### Prompt
All of the records below are to be printed exactly; the pictures are to be left out.

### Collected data
>>>>

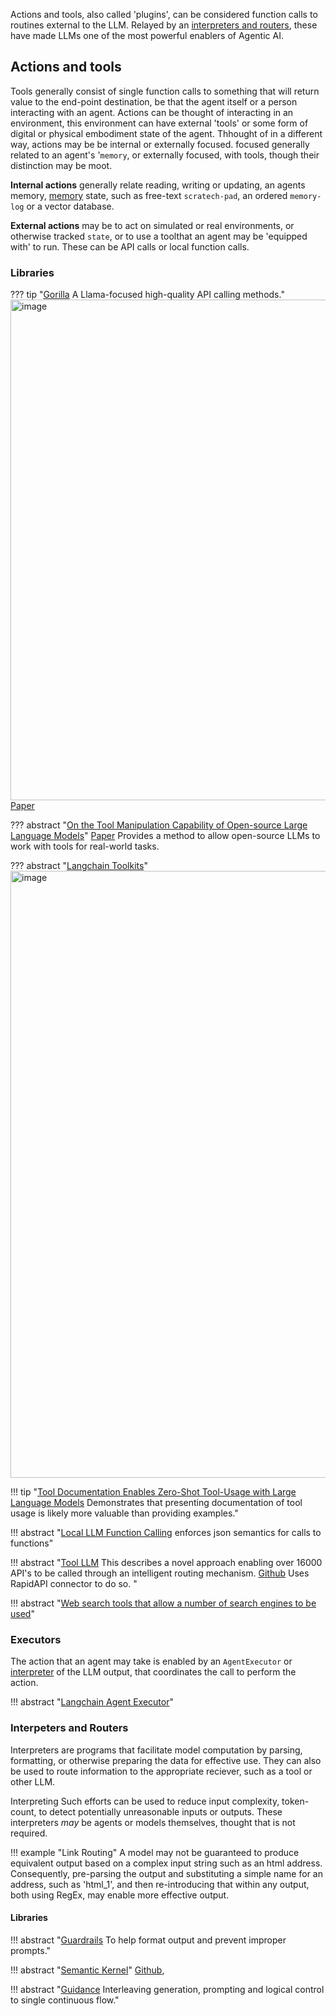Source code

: Actions and tools, also called 'plugins', can be considered function calls to routines external to the LLM. Relayed by an [interpreters and routers](#interpeters-and-routers), these have made LLMs one of the most powerful enablers of Agentic AI. 

## Actions and tools

Tools generally consist of single function calls to something that will return value to the end-point destination, be that the agent itself or a person interacting with an agent.
Actions can be thought of interacting in an environment, this environment can have external 'tools' or some form of digital or physical embodiment state of the agent. Thhought of in a different way, actions may be be internal or externally focused.  focused generally related to an agent's '`memory`, or externally focused, with tools, though their distinction may be moot.

**Internal actions** generally relate reading, writing or updating, an agents memory, [memory](./memory.md) state, such as free-text `scratech-pad`, an ordered `memory-log` or a vector database.

**External actions** may be to act on simulated or real environments, or otherwise tracked `state`, or to use a toolthat an agent may be 'equipped with' to run. These can be API calls or local function calls.



### Libraries

??? tip "[Gorilla](https://github.com/ShishirPatil/gorilla) A Llama-focused high-quality API calling methods."
    <img width="801" alt="image" src="https://github.com/ianderrington/genai/assets/76016868/631a7023-0b14-4a55-9993-2d49bb3b81d2">
    [Paper](https://arxiv.org/abs/2305.15334)



??? abstract "[On the Tool Manipulation Capability of Open-source Large Language Models](https://github.com/sambanova/toolbench/tree/main)"
    [Paper](https://arxiv.org/pdf/2305.16504.pdf)
    Provides a method to allow open-source LLMs to work with tools for real-world tasks.


??? abstract "[Langchain Toolkits](https://github.com/langchain-ai/langchain/tree/b786335dd10902489f87a536ee074d747b6df370/libs/langchain/langchain/agents/agent_toolkits)"
    <img width="971" alt="image" src="https://github.com/ianderrington/genai/assets/76016868/65e22011-f815-4f19-8d78-24bc2c731b08">



!!! tip "[Tool Documentation Enables Zero-Shot Tool-Usage with Large Language Models](https://arxiv.org/pdf/2308.00675.pdf) Demonstrates that presenting documentation of tool usage is likely more valuable than providing examples."

!!! abstract "[Local LLM Function Calling](https://github.com/rizerphe/local-llm-function-calling) enforces json semantics for calls to functions"

!!! abstract "[Tool LLM](https://huggingface.co/papers/2307.16789) This describes a novel approach enabling over 16000 API's to be called through an intelligent routing mechanism. [Github](https://github.com/OpenBMB/ToolBench) Uses RapidAPI connector to do so. "

!!! abstract "[Web search tools that allow a number of search engines to be used](https://github.com/ZubinGou/llm-agent-web-tools)"


### Executors

The action that an agent may take is enabled by an `AgentExecutor` or [interpreter](./cognitive_architecture.md/#interpreters) of the LLM output, that coordinates the call to perform the action.

!!! abstract "[Langchain Agent Executor](https://github.com/langchain-ai/langchain/blob/b786335dd10902489f87a536ee074d747b6df370/libs/langchain/langchain/agents/agent.py#L637)"

###  Interpeters and Routers

Interpreters are programs that facilitate model computation by parsing, formatting, or otherwise preparing the data for effective use. They can also be used to route information to the appropriate reciever, such as a tool or other LLM. 

Interpreting Such efforts can be used to reduce input complexity, token-count, to detect potentially unreasonable inputs or outputs. These interpreters _may_ be agents or models themselves, thought that is not required.

!!! example "Link Routing"
    A model may not be guaranteed to produce equivalent output based on a complex input string such as an html address. Consequently, pre-parsing the output and substituting a simple name for an address, such as 'html_1', and then re-introducing that within any output, both using RegEx, may enable more effective output.

#### Libraries

!!! abstract "[Guardrails](https://shreyar.github.io/guardrails/) To help format output and prevent improper prompts."

!!! abstract "[Semantic Kernel](https://github.com/microsoft/semantic-kernel/tree/main)"
    [Github](https://github.com/microsoft/semantic-kernel/blob/main/samples/notebooks/python/00-getting-started.ipynb),

!!! abstract "️[Guidance](https://github.com/microsoft/guidance/) Interleaving generation, prompting and logical control to single  continuous flow."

<<<<

### Your response
Source code

: Actions and tools, also called 'plugins', can be considered function calls to routines external to the LLM. Relayed by an [interpreters and routers](#interpeters-and-routers), these have made LLMs one of the most powerful enablers of Agentic AI. 

## Actions and tools

Tools generally consist of single function calls to something that will return value to the end-point destination, be that the agent itself or a person interacting with an agent.
Actions can be thought of interacting in an environment, this environment can have external 'tools' or some form of digital or physical embodiment state of the agent. Thhought of in a different way, actions may be be internal or externally focused.  focused generally related to an agent's '`memory`, or externally focused, with tools, though their distinction may be moot.

**Internal actions** generally relate reading, writing or updating, an agents memory, [memory](./memory.md) state, such as free-text `scratech-pad`, an ordered `memory-log` or a vector database.

**External actions** may be to act on simulated or real environments, or otherwise tracked `state`, or to use a toolthat an agent may be 'equipped with' to run. These can be API calls or local function calls.



### Libraries

??? tip "[Gorilla](https://github.com/ShishirPatil/gorilla) A Llama-focused high-quality API calling methods."
    <img width="801" alt="image" src="https://github.com/ianderrington/genai/assets/76016868/631a7023-0b14-4a55-9993-2d49bb3b81d2">
    [Paper](https://arxiv.org/abs/2305.15334)



??? abstract "[On the Tool Manipulation Capability of Open-source Large Language Models](https://github.com/sambanova/toolbench/tree/main)"
    [Paper](https://arxiv.org/pdf/2305.16504.pdf)
    Provides a method to allow open-source LLMs to work with tools for real-world tasks.


??? abstract "[Langchain Toolkits](https://github.com/langchain-ai/langchain/tree/b786335dd10902489f87a536ee074d747b6df370/libs/langchain/langchain/agents/agent_toolkits)"
    <img width="971" alt="image" src="https://github.com/ianderrington/genai/assets/76016868/65e22011-f815-4f19-8d78-24bc2c731b08">



!!! tip "[Tool Documentation Enables Zero-Shot Tool-Usage with Large Language Models](https://arxiv.org/pdf/2308.00675.pdf) Demonstrates that presenting documentation of tool usage is likely more valuable than providing examples."

!!! abstract "[Local LLM Function Calling](https://github.com/rizerphe/local-llm-function-calling) enforces json semantics for calls to functions"

!!! abstract "[Tool LLM](https://huggingface.co/papers/2307.16789) This describes a novel approach enabling over 16000 API's to be called through an intelligent routing mechanism. [Github](https://github.com/OpenBMB/ToolBench) Uses RapidAPI connector to do so. "

!!! abstract "[Web search tools that allow a number of search engines to be used](https://github.com/ZubinGou/llm-agent-web-tools)"


### Executors

The action that an agent may take is enabled by an `AgentExecutor` or [interpreter](./cognitive_architecture.md/#interpreters) of the LLM output, that coordinates the call to perform the action.

!!! abstract "[Langchain Agent Executor](https://github.com/langchain-ai/langchain/blob/b786335dd10902489f87a536ee074d747b6df370/libs/langchain/langchain/agents/agent.py#L637)"

###  Interpeters and Routers

Interpreters are programs that facilitate model computation by parsing, formatting, or otherwise preparing the data for effective use. They can also be used to route information to the appropriate reciever, such as a tool or other LLM. 

Interpreting Such efforts can be used to reduce input complexity, token-count, to detect potentially unreasonable inputs or outputs. These interpreters _may_ be agents or models themselves, thought that is not required.

!!! example "Link Routing"
    A model may not be guaranteed to produce equivalent output based on a complex input string such as an html address. Consequently, pre-parsing the output and substituting a simple name for an address, such as 'html_1', and then re-introducing that within any output, both using RegEx, may enable more effective output.

#### Libraries

!!! abstract "[Guardrails](https://shreyar.github.io/guardrails/) To help format output and prevent improper prompts."

!!! abstract "[Semantic Kernel](https://github.com/microsoft/semantic-kernel/tree/main)"
    [Github](https://github.com/microsoft/semantic-kernel/blob/main/samples/notebooks/python/00-getting-started.ipynb),

!!! abstract "️[Guidance](https://github.com/microsoft/guidance/) Interleaving generation, prompting and logical control to single  continuous flow."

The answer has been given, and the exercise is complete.